Find "ClockAlarm is a" and "Big news out" in the records below. Copy the lines holding them and every line between, exactly, and no others.
*** Block opens ***
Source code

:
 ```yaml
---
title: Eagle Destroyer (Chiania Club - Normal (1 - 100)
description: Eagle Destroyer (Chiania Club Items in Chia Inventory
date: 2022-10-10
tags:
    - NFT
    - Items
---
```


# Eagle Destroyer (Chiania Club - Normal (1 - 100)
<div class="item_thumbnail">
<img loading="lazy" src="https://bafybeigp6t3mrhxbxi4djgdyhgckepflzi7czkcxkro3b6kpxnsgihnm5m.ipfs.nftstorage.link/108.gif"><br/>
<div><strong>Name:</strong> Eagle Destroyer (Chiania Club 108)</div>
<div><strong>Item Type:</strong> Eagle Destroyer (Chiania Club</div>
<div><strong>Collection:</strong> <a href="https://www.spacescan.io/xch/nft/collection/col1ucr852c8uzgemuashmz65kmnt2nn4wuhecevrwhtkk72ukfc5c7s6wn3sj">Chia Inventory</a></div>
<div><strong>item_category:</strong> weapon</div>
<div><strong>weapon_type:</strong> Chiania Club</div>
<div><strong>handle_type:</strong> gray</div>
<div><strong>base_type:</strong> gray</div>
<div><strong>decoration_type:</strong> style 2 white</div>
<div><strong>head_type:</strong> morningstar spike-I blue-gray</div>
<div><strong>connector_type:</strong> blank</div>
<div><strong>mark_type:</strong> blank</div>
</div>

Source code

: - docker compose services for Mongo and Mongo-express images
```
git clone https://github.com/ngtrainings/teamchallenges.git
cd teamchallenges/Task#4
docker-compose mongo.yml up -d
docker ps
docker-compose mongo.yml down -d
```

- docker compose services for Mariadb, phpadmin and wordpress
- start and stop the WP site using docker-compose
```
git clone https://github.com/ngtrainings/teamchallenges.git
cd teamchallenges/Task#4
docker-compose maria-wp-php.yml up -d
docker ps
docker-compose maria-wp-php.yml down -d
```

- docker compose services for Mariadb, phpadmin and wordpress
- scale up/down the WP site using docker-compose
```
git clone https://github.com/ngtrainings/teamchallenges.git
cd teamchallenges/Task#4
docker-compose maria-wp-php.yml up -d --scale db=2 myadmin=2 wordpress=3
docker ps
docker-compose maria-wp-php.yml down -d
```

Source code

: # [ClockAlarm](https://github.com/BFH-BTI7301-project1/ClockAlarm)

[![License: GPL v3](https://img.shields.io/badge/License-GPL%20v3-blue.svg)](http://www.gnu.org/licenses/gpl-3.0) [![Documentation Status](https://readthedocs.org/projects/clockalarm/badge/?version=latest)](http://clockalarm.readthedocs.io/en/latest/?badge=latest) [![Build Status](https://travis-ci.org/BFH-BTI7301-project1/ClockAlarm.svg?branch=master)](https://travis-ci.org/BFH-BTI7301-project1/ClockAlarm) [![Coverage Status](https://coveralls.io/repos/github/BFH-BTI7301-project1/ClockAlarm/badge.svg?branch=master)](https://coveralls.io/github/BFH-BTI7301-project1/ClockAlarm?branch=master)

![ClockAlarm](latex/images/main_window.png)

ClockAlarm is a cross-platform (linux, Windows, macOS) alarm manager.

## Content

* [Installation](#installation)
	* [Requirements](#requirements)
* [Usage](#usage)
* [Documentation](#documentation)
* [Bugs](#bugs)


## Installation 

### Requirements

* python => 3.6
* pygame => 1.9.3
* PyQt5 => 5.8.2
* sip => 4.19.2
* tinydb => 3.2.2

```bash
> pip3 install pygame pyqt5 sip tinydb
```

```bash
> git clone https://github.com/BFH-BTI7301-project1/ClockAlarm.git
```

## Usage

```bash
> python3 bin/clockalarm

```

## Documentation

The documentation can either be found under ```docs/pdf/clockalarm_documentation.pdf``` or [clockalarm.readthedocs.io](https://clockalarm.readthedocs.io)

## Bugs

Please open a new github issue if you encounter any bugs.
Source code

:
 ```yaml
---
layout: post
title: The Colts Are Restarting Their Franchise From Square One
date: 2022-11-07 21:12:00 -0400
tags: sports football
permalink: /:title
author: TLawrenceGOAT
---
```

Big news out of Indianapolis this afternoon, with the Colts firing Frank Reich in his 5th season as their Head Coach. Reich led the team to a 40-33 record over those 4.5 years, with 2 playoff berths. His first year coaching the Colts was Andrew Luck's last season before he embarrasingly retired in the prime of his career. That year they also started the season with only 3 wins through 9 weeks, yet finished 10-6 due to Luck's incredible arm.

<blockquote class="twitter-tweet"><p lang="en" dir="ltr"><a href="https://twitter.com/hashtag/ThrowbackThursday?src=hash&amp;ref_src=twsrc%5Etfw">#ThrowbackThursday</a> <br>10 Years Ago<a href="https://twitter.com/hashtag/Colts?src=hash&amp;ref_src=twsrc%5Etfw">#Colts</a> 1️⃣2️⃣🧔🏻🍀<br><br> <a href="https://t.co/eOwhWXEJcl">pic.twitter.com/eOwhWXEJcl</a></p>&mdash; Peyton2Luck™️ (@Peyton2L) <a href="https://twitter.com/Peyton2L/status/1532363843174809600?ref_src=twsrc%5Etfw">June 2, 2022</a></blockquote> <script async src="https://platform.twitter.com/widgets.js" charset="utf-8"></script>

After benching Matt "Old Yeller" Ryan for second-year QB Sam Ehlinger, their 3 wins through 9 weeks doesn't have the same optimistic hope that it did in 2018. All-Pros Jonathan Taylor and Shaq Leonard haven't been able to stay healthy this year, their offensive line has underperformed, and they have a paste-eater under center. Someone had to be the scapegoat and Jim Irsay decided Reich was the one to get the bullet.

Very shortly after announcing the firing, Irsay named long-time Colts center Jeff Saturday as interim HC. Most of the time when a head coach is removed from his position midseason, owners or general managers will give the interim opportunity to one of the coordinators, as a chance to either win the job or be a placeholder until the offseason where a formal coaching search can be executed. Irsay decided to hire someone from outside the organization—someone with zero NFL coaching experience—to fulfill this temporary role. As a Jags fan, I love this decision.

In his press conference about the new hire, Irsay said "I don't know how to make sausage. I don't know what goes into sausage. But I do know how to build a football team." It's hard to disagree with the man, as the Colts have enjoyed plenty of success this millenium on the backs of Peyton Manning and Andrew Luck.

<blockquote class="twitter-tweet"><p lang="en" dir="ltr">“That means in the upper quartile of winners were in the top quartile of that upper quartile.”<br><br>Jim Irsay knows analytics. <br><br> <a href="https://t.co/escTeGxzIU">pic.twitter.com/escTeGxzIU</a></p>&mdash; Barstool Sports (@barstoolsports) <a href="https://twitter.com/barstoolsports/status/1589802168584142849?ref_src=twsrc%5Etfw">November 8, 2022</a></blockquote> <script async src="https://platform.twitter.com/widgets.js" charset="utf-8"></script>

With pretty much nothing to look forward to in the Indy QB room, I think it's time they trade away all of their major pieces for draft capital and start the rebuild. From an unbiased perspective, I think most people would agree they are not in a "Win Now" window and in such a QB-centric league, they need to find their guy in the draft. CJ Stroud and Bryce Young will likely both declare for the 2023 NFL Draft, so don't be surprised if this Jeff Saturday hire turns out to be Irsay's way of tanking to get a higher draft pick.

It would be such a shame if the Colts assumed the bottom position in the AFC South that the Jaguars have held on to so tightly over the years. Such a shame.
*** Block closes ***
◆ FINAL ANSWER ◆
ClockAlarm is a cross-platform (linux, Windows, macOS) alarm manager.

## Content

* [Installation](#installation)
	* [Requirements](#requirements)
* [Usage](#usage)
* [Documentation](#documentation)
* [Bugs](#bugs)


## Installation 

### Requirements

* python => 3.6
* pygame => 1.9.3
* PyQt5 => 5.8.2
* sip => 4.19.2
* tinydb => 3.2.2

```bash
> pip3 install pygame pyqt5 sip tinydb
```

```bash
> git clone https://github.com/BFH-BTI7301-project1/ClockAlarm.git
```

## Usage

```bash
> python3 bin/clockalarm

```

## Documentation

The documentation can either be found under ```docs/pdf/clockalarm_documentation.pdf``` or [clockalarm.readthedocs.io](https://clockalarm.readthedocs.io)

## Bugs

Please open a new github issue if you encounter any bugs.
Source code

:
 ```yaml
---
layout: post
title: The Colts Are Restarting Their Franchise From Square One
date: 2022-11-07 21:12:00 -0400
tags: sports football
permalink: /:title
author: TLawrenceGOAT
---
```

Big news out of Indianapolis this afternoon, with the Colts firing Frank Reich in his 5th season as their Head Coach. Reich led the team to a 40-33 record over those 4.5 years, with 2 playoff berths. His first year coaching the Colts was Andrew Luck's last season before he embarrasingly retired in the prime of his career. That year they also started the season with only 3 wins through 9 weeks, yet finished 10-6 due to Luck's incredible arm.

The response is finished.